Return all the entries exactly, keeping pictures out.

Stored records:
- - - - - - -

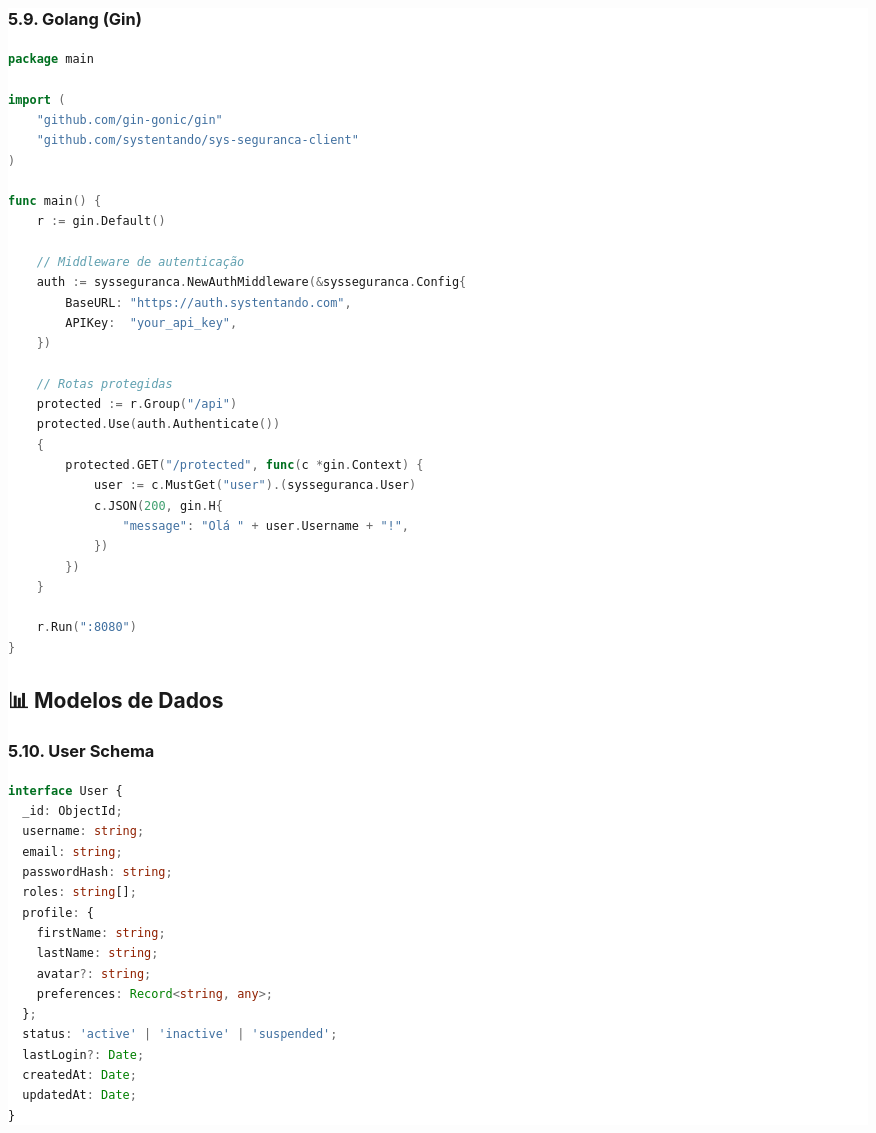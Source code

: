 ### 5.9. Golang (Gin)

```go
package main

import (
    "github.com/gin-gonic/gin"
    "github.com/systentando/sys-seguranca-client"
)

func main() {
    r := gin.Default()
    
    // Middleware de autenticação
    auth := sysseguranca.NewAuthMiddleware(&sysseguranca.Config{
        BaseURL: "https://auth.systentando.com",
        APIKey:  "your_api_key",
    })
    
    // Rotas protegidas
    protected := r.Group("/api")
    protected.Use(auth.Authenticate())
    {
        protected.GET("/protected", func(c *gin.Context) {
            user := c.MustGet("user").(sysseguranca.User)
            c.JSON(200, gin.H{
                "message": "Olá " + user.Username + "!",
            })
        })
    }
    
    r.Run(":8080")
}
```

## 📊 Modelos de Dados

### 5.10. User Schema

```typescript
interface User {
  _id: ObjectId;
  username: string;
  email: string;
  passwordHash: string;
  roles: string[];
  profile: {
    firstName: string;
    lastName: string;
    avatar?: string;
    preferences: Record<string, any>;
  };
  status: 'active' | 'inactive' | 'suspended';
  lastLogin?: Date;
  createdAt: Date;
  updatedAt: Date;
}
```

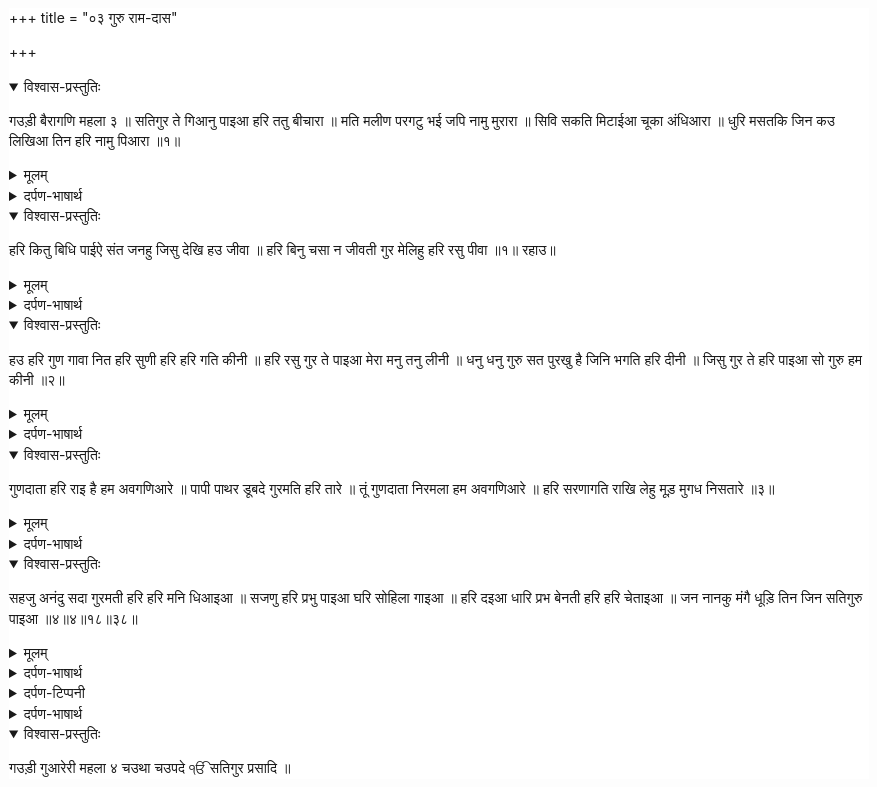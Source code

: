 +++
title = "०३ गुरु राम-दास"

+++
<details open><summary>विश्वास-प्रस्तुतिः</summary>

गउड़ी बैरागणि महला ३ ॥ सतिगुर ते गिआनु पाइआ हरि ततु बीचारा ॥ मति मलीण परगटु भई जपि नामु मुरारा ॥ सिवि सकति मिटाईआ चूका अंधिआरा ॥ धुरि मसतकि जिन कउ लिखिआ तिन हरि नामु पिआरा ॥१॥
</details>

<details><summary>मूलम्</summary></details>

<details><summary>दर्पण-भाषार्थ</summary></details>

<details open><summary>विश्वास-प्रस्तुतिः</summary>

हरि कितु बिधि पाईऐ संत जनहु जिसु देखि हउ जीवा ॥ हरि बिनु चसा न जीवती गुर मेलिहु हरि रसु पीवा ॥१॥ रहाउ॥
</details>

<details><summary>मूलम्</summary></details>

<details><summary>दर्पण-भाषार्थ</summary></details>

<details open><summary>विश्वास-प्रस्तुतिः</summary>

हउ हरि गुण गावा नित हरि सुणी हरि हरि गति कीनी ॥ हरि रसु गुर ते पाइआ मेरा मनु तनु लीनी ॥ धनु धनु गुरु सत पुरखु है जिनि भगति हरि दीनी ॥ जिसु गुर ते हरि पाइआ सो गुरु हम कीनी ॥२॥
</details>

<details><summary>मूलम्</summary></details>

<details><summary>दर्पण-भाषार्थ</summary></details>

<details open><summary>विश्वास-प्रस्तुतिः</summary>

गुणदाता हरि राइ है हम अवगणिआरे ॥ पापी पाथर डूबदे गुरमति हरि तारे ॥ तूं गुणदाता निरमला हम अवगणिआरे ॥ हरि सरणागति राखि लेहु मूड़ मुगध निसतारे ॥३॥
</details>

<details><summary>मूलम्</summary></details>

<details><summary>दर्पण-भाषार्थ</summary></details>

<details open><summary>विश्वास-प्रस्तुतिः</summary>

सहजु अनंदु सदा गुरमती हरि हरि मनि धिआइआ ॥ सजणु हरि प्रभु पाइआ घरि सोहिला गाइआ ॥ हरि दइआ धारि प्रभ बेनती हरि हरि चेताइआ ॥ जन नानकु मंगै धूड़ि तिन जिन सतिगुरु पाइआ ॥४॥४॥१८॥३८॥
</details>

<details><summary>मूलम्</summary></details>

<details><summary>दर्पण-भाषार्थ</summary></details>

<details><summary>दर्पण-टिप्पनी</summary></details>

<details><summary>दर्पण-भाषार्थ</summary></details>

<details open><summary>विश्वास-प्रस्तुतिः</summary>

गउड़ी गुआरेरी महला ४ चउथा चउपदे ੴ सतिगुर प्रसादि ॥
</details>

- - - - - - -

[OUTPUT FOR THIS TASK]:
Source code

: ### 5.9. Golang (Gin)

```go
package main

import (
    "github.com/gin-gonic/gin"
    "github.com/systentando/sys-seguranca-client"
)

func main() {
    r := gin.Default()
    
    // Middleware de autenticação
    auth := sysseguranca.NewAuthMiddleware(&sysseguranca.Config{
        BaseURL: "https://auth.systentando.com",
        APIKey:  "your_api_key",
    })
    
    // Rotas protegidas
    protected := r.Group("/api")
    protected.Use(auth.Authenticate())
    {
        protected.GET("/protected", func(c *gin.Context) {
            user := c.MustGet("user").(sysseguranca.User)
            c.JSON(200, gin.H{
                "message": "Olá " + user.Username + "!",
            })
        })
    }
    
    r.Run(":8080")
}
```

## 📊 Modelos de Dados

### 5.10. User Schema

```typescript
interface User {
  _id: ObjectId;
  username: string;
  email: string;
  passwordHash: string;
  roles: string[];
  profile: {
    firstName: string;
    lastName: string;
    avatar?: string;
    preferences: Record<string, any>;
  };
  status: 'active' | 'inactive' | 'suspended';
  lastLogin?: Date;
  createdAt: Date;
  updatedAt: Date;
}
```

Source code

: +++
title = "०३ गुरु राम-दास"

+++
<details open><summary>विश्वास-प्रस्तुतिः</summary>

गउड़ी बैरागणि महला ३ ॥ सतिगुर ते गिआनु पाइआ हरि ततु बीचारा ॥ मति मलीण परगटु भई जपि नामु मुरारा ॥ सिवि सकति मिटाईआ चूका अंधिआरा ॥ धुरि मसतकि जिन कउ लिखिआ तिन हरि नामु पिआरा ॥१॥
</details>

<details><summary>मूलम्</summary></details>

<details><summary>दर्पण-भाषार्थ</summary></details>

<details open><summary>विश्वास-प्रस्तुतिः</summary>

हरि कितु बिधि पाईऐ संत जनहु जिसु देखि हउ जीवा ॥ हरि बिनु चसा न जीवती गुर मेलिहु हरि रसु पीवा ॥१॥ रहाउ॥
</details>

<details><summary>मूलम्</summary></details>

<details><summary>दर्पण-भाषार्थ</summary></details>

<details open><summary>विश्वास-प्रस्तुतिः</summary>

हउ हरि गुण गावा नित हरि सुणी हरि हरि गति कीनी ॥ हरि रसु गुर ते पाइआ मेरा मनु तनु लीनी ॥ धनु धनु गुरु सत पुरखु है जिनि भगति हरि दीनी ॥ जिसु गुर ते हरि पाइआ सो गुरु हम कीनी ॥२॥
</details>

<details><summary>मूलम्</summary></details>

<details><summary>दर्पण-भाषार्थ</summary></details>

<details open><summary>विश्वास-प्रस्तुतिः</summary>

गुणदाता हरि राइ है हम अवगणिआरे ॥ पापी पाथर डूबदे गुरमति हरि तारे ॥ तूं गुणदाता निरमला हम अवगणिआरे ॥ हरि सरणागति राखि लेहु मूड़ मुगध निसतारे ॥३॥
</details>

<details><summary>मूलम्</summary></details>

<details><summary>दर्पण-भाषार्थ</summary></details>

<details open><summary>विश्वास-प्रस्तुतिः</summary>

सहजु अनंदु सदा गुरमती हरि हरि मनि धिआइआ ॥ सजणु हरि प्रभु पाइआ घरि सोहिला गाइआ ॥ हरि दइआ धारि प्रभ बेनती हरि हरि चेताइआ ॥ जन नानकु मंगै धूड़ि तिन जिन सतिगुरु पाइआ ॥४॥४॥१८॥३८॥
</details>

<details><summary>मूलम्</summary></details>

<details><summary>दर्पण-भाषार्थ</summary></details>

<details><summary>दर्पण-टिप्पनी</summary></details>

<details><summary>दर्पण-भाषार्थ</summary></details>

<details open><summary>विश्वास-प्रस्तुतिः</summary>

गउड़ी गुआरेरी महला ४ चउथा चउपदे ੴ सतिगुर प्रसादि ॥
</details>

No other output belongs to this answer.